La mise en scène de Kim Jee-Woon annonce un métrage vraiment personnel et différent. Non pas qu’il soit réellement novateur, on pourrait même lui trouver multiples éléments d’un classicisme absolu. D’ailleurs, le film s’inspire assez librement du Revenge de Tony Scott. Mais parce qu’elle paraît en suspension, prête à faire éclater sa virtuosité à tout moment, attirant irrémédiablement le spectateur par sa grâce. Le film monte progressivement en intensité, soutenu par une ambiance qui tend vers la poésie de 2 Sœurs.

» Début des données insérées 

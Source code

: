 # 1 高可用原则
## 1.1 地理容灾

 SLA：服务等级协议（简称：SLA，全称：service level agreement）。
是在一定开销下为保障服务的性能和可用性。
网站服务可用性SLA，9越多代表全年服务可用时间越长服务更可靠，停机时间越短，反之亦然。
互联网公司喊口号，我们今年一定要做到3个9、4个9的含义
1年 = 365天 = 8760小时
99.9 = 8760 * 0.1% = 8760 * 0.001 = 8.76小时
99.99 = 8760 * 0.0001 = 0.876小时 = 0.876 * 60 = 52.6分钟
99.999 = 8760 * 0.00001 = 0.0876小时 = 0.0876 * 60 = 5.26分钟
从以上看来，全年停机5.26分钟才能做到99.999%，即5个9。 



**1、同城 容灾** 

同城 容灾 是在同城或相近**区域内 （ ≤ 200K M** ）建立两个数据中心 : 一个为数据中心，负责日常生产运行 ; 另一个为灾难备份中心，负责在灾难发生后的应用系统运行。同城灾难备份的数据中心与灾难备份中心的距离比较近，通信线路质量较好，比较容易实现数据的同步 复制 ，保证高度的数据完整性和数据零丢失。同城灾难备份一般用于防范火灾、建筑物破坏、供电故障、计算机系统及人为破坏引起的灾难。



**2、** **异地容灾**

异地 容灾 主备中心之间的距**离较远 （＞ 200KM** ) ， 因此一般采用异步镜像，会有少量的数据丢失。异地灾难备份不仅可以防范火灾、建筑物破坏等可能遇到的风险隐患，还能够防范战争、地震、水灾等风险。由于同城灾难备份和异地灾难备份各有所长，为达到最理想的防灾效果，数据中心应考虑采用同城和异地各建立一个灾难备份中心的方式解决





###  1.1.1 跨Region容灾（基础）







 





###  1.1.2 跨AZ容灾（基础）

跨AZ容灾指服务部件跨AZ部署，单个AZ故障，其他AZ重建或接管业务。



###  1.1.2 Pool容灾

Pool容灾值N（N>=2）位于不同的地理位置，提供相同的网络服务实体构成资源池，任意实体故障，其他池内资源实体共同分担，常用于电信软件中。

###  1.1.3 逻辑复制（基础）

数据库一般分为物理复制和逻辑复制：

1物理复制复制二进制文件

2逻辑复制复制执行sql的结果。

Cadrage précis et photographie sublime. Une nouvelle fois chez Kim Jee-Woon, le personnage principal est plongé dans un univers qui le dépasse, se posant en digne représentant du cinéma coréen. Le protagoniste est sans caractère, sans ambition, sa vie sera rythmée par celle d’une femme, parce qu’elle réveille chez lui un désir enfoui et une impression d’exister.
Le calme apparent du long métrage est alors rompu par une rythmique qui accélère soudainement. Comme dans Old Boy ou Bad Guy, c’est lorsque le personnage est focalisé sur une action que le récit prend du relief. Dynamique bien spécifique au cinéma coréen que d’utiliser le déclenchement du parcours initiatique ou de la quête de rédemption d’un personnage comme propulseur du rythme de l’intrigue.
Celui de A bittersweet life pourrait s’apparenter à la symphonie d’un morceau de musique classique. Démarrage en douceur, accélération soudaine et reprises en flash-back pour dynamiser l’ensemble. Kim Jee-Woon joue avec maestria sur les symétries et les asymétries afin de mettre en avant le décalage du héros avec le monde qui l’entoure.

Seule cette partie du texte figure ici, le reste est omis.